The same situation pertains in Latin America today. The region needs to think big, working to solve important global challenges, Meira says. Chile and Argentina are closer to his ideal, producing “unicorn” startups like MercadoLibre and Globant, an IT and software development company with headquarters in Argentina. Education in these countries is more effective, taking a more global view, he adds.
Governments in the region can play a vital role in fostering technology adoption by implementing policies that encourage innovation, protect intellectual property, and provide incentives for R&D investment. Clear regulatory frameworks and supportive policies can attract both domestic and foreign investors.
As for AI technologies specifically, Meira thinks Brazil and Latin America are late to the game. What’s needed regionally is a technology policy more like Finland’s in the 1980s as that country started to move towards information technology. That government established the Science and Technology Policy Council of Finland and the National Technology Agent, Tekes, to coordinate the planning of policy on innovation and expertise and provide funding.
Ximena Aleman, co-CEO and co-founder of Prometeo, a Uruguayan-based open banking platform, highlights the importance of local regulators. “Regulation is key for innovation to happen—as long it is an enabler and not the other way around. We can build more lanes so that more vehicles can efficiently and swiftly navigate payment interoperability.”
Latin America Intensifies Regional Integration Through Trade, Universities, and Cross-Border Partnerships
Collaboration among universities, research institutions, and private sector companies can accelerate technological progress too. Cross-border partnerships can facilitate knowledge exchange and access to resources that can help the region catch up with global technology trends. “We have been improving, but still 30% of the population is not [Internet] connected and 40% is poor,” says Sebastián Rovira, Economic Affairs Officer at the United Nations Economic Commission for Latin America and the Caribbean.
Digital transformation can be accelerated through regional alliances, such as Mercosul (aka Southern Common Market) and the Pacific Alliance, a regional initiative created by Chile, Colombia, Mexico and Peru. The 33 countries working together are likely to be more effective than countries working alone. “We can go beyond only e-commerce and look at our complementary vocations to develop technologies,” says Rovira. “For example, Chile is focused on mining and services, Brazil and Mexico are strong in manufacturing,” and so on.
Itzel Alejandra Zarate Solis, program director in Business Intelligence at Tecnológico de Monterrey (ITESM) in Mexico, supports regional integration but says it may be difficult to achieve due to different policies, economics, and social issues among the countries. She believes education has a fundamental role in accelerating technological competitiveness.

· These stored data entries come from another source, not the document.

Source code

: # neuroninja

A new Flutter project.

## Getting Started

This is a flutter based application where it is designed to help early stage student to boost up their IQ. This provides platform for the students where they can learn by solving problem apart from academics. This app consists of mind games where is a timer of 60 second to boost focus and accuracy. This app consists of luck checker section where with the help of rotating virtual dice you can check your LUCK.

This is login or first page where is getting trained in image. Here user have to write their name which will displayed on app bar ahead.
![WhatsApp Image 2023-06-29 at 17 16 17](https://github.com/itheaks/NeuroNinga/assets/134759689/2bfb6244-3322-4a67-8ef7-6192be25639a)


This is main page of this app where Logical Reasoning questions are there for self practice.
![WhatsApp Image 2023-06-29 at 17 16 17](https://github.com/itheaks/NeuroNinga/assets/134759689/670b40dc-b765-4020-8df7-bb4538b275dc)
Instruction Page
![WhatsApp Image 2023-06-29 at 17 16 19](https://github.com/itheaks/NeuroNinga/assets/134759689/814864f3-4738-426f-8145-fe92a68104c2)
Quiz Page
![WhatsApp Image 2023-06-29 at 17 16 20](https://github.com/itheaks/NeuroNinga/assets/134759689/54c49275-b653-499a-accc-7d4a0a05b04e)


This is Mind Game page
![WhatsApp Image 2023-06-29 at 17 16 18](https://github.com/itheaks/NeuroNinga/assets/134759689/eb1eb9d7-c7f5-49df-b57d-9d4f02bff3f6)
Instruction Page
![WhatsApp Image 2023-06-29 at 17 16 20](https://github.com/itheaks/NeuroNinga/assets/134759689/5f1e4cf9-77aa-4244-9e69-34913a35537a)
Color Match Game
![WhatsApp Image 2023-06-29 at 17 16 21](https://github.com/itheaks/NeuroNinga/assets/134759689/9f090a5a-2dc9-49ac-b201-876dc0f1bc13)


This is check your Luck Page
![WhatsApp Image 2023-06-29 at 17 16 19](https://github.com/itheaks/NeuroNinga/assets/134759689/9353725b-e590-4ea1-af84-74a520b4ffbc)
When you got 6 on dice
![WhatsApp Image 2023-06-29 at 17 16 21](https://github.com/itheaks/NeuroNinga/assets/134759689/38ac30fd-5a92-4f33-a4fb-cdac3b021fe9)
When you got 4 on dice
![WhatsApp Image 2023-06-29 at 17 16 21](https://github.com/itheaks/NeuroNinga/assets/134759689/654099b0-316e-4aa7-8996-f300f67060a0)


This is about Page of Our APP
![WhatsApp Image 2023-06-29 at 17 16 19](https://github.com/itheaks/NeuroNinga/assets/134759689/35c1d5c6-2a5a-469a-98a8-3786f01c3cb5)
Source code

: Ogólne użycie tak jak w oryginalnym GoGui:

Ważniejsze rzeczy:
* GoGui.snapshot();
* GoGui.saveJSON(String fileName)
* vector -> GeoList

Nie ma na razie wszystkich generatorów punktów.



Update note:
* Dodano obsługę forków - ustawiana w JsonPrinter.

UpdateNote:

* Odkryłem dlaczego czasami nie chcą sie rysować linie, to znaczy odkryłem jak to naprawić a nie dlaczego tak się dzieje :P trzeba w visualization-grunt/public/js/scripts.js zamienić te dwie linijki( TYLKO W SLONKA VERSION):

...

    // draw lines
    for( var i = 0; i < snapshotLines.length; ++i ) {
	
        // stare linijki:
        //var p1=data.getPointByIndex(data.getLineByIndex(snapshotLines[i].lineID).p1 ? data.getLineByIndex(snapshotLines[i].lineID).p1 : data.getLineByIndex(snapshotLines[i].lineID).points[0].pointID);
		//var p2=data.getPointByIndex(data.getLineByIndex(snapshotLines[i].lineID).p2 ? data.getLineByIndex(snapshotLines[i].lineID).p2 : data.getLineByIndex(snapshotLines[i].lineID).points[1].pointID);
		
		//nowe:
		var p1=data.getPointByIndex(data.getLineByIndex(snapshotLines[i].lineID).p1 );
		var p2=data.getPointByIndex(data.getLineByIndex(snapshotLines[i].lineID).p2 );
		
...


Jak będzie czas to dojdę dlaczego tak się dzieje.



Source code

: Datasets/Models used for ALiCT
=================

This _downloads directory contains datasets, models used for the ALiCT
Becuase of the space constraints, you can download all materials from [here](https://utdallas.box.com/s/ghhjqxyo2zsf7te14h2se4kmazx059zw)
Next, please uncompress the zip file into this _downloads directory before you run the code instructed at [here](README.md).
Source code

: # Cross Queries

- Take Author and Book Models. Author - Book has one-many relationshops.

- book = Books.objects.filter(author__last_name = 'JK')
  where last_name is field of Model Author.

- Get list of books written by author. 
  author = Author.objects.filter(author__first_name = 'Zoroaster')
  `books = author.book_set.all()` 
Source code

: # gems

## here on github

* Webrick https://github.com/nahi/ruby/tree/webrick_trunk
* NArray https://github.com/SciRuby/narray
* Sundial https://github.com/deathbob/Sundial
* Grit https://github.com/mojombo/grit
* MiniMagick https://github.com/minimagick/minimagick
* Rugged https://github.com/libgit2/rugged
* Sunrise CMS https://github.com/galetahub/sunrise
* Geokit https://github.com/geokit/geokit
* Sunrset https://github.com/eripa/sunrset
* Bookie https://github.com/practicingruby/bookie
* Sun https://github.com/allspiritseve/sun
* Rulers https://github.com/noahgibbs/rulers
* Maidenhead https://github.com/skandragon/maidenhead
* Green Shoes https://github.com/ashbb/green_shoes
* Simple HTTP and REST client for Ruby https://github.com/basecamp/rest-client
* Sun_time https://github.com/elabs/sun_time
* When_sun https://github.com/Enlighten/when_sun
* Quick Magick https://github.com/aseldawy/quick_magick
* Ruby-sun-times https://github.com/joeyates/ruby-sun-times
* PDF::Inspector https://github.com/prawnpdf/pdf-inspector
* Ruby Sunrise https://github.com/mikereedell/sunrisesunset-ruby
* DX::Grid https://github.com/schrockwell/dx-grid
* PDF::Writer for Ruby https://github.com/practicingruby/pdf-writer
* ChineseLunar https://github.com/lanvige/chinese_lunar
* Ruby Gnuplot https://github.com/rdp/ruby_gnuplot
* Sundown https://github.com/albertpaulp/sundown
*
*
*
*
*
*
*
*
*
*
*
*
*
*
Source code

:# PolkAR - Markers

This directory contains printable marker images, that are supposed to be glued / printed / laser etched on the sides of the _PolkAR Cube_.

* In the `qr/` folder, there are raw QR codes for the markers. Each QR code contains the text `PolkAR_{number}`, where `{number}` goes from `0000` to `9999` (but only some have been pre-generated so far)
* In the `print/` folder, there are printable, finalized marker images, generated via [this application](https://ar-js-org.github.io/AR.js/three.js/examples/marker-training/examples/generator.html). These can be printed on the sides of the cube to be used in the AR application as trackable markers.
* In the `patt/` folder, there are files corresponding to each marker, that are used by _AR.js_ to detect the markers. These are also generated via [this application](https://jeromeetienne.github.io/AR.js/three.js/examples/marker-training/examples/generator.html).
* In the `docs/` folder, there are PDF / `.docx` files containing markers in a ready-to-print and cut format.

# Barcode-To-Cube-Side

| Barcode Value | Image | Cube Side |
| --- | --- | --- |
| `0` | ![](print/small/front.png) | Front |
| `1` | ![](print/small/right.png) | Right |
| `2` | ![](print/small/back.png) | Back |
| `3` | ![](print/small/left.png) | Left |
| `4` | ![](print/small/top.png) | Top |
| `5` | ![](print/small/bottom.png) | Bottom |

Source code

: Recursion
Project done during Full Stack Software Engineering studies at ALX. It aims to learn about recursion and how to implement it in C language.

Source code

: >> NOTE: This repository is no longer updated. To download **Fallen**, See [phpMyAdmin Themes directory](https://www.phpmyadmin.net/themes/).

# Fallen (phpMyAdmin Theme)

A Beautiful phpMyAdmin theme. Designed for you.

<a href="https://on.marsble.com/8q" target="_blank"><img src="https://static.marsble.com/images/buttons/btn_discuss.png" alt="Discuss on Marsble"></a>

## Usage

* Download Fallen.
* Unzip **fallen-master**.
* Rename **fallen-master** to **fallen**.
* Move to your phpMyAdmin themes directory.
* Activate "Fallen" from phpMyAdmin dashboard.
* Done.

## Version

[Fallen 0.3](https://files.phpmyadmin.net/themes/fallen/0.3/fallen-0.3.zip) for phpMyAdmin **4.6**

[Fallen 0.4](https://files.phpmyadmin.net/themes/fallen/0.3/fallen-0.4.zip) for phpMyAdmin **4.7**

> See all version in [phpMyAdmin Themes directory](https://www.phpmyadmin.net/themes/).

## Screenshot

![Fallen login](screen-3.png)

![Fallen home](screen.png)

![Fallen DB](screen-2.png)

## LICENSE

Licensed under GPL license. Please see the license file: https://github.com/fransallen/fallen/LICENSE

The university has implemented a business intelligence and innovation program that provides regular interactions between students and companies. These are designed to surface real business problems in search of solutions. Oxxo, 7-Eleven and Mars, among others, have participated. Of the 12,000 students that graduated from ITESM last July, 70% participated in this program in some form. “The results are amazing,” reports Solis. “They [i.e., the students] are more resilient, analytical, creative—and also comfortable working in groups.”
In conclusion, while Latin America has historically lagged in R&D investment and technology adoption, recent developments suggest that the region may soon close the gap. By investing in education and R&D, fostering innovation, and creating an enabling environment for entrepreneurship, Latin America can position itself as a significant player in the global technology landscape.